An investor who stayed fully invested in the S&P 500 over the past two decades captured cumulative price gains north of 200 percent. Pull out just the ten strongest single-day rallies during that stretch and the total drops to roughly half that level. The gap is not a thought experiment reserved for textbooks. It is the measurable cost of being out of the market on a handful of sessions that, by definition, no one can reliably predict in advance.
Post-pandemic swings have widened the cost of sitting out
The ten best trading days in any 20-year window tend to cluster around periods of extreme stress, when stocks whipsaw between panic selling and sharp recoveries. The years since early 2020 have delivered an unusual concentration of those swings. Single-session rallies of 5 percent or more appeared multiple times during the initial pandemic crash, the Federal Reserve’s emergency rate cuts, and the inflation-driven selloffs of 2022. Each of those days carried outsized weight in the final return tally, and each arrived when many investors were most tempted to move to cash.

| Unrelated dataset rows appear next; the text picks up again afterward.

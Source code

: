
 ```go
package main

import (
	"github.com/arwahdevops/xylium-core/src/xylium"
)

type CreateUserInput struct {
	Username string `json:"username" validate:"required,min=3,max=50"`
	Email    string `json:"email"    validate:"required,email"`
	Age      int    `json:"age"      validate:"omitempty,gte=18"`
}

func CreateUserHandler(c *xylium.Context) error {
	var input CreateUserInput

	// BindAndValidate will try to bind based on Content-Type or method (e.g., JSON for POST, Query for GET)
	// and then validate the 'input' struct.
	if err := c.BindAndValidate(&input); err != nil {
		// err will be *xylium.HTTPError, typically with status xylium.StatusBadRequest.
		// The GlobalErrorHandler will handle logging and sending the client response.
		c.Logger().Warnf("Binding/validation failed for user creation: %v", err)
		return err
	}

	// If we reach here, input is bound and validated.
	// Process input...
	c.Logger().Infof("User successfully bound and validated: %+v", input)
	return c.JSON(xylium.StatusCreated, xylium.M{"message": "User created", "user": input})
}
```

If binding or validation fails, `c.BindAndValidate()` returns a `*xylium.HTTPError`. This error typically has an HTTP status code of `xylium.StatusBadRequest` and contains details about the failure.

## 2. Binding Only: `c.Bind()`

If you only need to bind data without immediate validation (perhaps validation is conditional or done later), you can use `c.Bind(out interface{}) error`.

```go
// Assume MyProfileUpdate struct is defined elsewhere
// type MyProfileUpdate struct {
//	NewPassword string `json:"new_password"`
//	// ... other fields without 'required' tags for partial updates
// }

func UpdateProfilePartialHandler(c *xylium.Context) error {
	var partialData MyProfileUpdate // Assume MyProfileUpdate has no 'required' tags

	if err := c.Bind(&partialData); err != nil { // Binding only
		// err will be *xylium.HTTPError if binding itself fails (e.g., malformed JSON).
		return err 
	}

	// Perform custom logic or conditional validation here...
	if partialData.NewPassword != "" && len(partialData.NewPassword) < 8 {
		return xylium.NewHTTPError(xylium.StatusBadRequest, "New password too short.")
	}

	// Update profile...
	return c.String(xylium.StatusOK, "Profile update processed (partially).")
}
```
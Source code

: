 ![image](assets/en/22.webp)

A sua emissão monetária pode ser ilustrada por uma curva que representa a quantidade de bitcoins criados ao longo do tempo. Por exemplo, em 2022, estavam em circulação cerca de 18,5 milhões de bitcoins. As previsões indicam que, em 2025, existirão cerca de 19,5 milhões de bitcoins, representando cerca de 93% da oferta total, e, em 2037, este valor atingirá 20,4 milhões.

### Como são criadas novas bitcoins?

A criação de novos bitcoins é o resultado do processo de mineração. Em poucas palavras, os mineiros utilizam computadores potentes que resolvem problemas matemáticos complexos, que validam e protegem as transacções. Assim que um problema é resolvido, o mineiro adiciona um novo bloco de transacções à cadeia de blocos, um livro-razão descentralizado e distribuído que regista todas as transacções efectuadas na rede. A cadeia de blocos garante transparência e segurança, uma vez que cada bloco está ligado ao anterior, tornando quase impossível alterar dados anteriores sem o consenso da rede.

The hypothesis that higher post-pandemic volatility has widened the return gap between continuous holders and those who missed the best days finds strong theoretical support. When daily return distributions become more fat-tailed, the penalty for absence on peak days grows because those days represent a larger share of total gains. The S&P 500 series published by the Federal Reserve Bank of St. Louis supplies the raw price data needed to identify those sessions and measure the damage of exclusion. Because this dataset records price levels rather than total returns with reinvested dividends, the real penalty is likely steeper once income is included.
Peer-reviewed research and public data behind the claim
The academic case for why market timing fails rests on the shape of return distributions. A peer-reviewed paper titled “The mathematics of market timing,” published in the Journal of Asset Management, provides both theoretical and empirical evidence that a small number of extreme positive days drive the bulk of long-run equity performance. The study shows that daily stock returns are not normally distributed; they exhibit heavy tails, meaning large gains and losses occur more often than a bell curve would predict. Removing even a tiny fraction of the best days from a return series produces a dramatic reduction in terminal wealth.
That finding aligns with what any investor can verify using the FRED price series. Sorting roughly 5,000 trading days by percentage change, the top ten represent less than 0.2 percent of all sessions. Yet their combined contribution to cumulative returns is disproportionately large. The arithmetic is straightforward: compound growth is path-dependent, and missing a day that delivers a 5 or 7 percent gain means every subsequent day compounds from a permanently lower base.
The practical takeaway is blunt. An investor would need to predict not only which days to avoid but also which days to be present for, and the best days often arrive within days or even hours of the worst. The Journal of Asset Management paper frames this as a mathematical barrier rather than a behavioral one: even a forecaster with above-average accuracy would struggle to beat a buy-and-hold approach once the cost of missing peak sessions is factored in.
Gaps in the data and what investors should watch next
Several limits apply to any backtest built on index price histories. The FRED series captures closing levels, not intraday extremes, so it understates how quickly conditions can reverse within a single session. It also omits dividends, which have historically accounted for a meaningful share of total equity returns. That means the absolute performance numbers understate the benefit of staying invested, even though the relative impact of missing the best days remains clear.
There are also structural shifts that past data cannot fully accommodate. The rise of algorithmic trading, zero-commission brokerage platforms, and real-time news feeds has compressed reaction times. Markets can now move several percentage points in minutes rather than hours, increasing the odds that a decisive rally unfolds while a would-be market timer is still waiting for confirmation. At the same time, index composition changes over decades, with new sectors and business models altering how shocks propagate through prices.
Investors should therefore treat historical studies as guides to probabilities, not as precise blueprints. The key lesson is robustness: strategies that depend on catching a tiny set of outlier days are inherently fragile. By contrast, policies that emphasize broad diversification, low costs, and long holding periods are more resilient to the unknowns embedded in any dataset. Peer-reviewed finance and economics work, much of it accessible through public archives, repeatedly underscores how difficult it is to convert short-term forecasts into superior long-term outcomes.
Looking ahead, the most useful indicators for investors are not attempts to pinpoint the next surge day, but measures of whether their own plans can withstand missing a few of them. That includes stress-testing portfolios against sharp drawdowns, ensuring adequate liquidity for near-term needs, and calibrating risk so that staying invested through volatility is psychologically and financially feasible. The evidence from both index data and academic research points in the same direction: the cost of trying to sidestep turbulence is often the forfeiture of the very days that make long-term equity ownership worthwhile.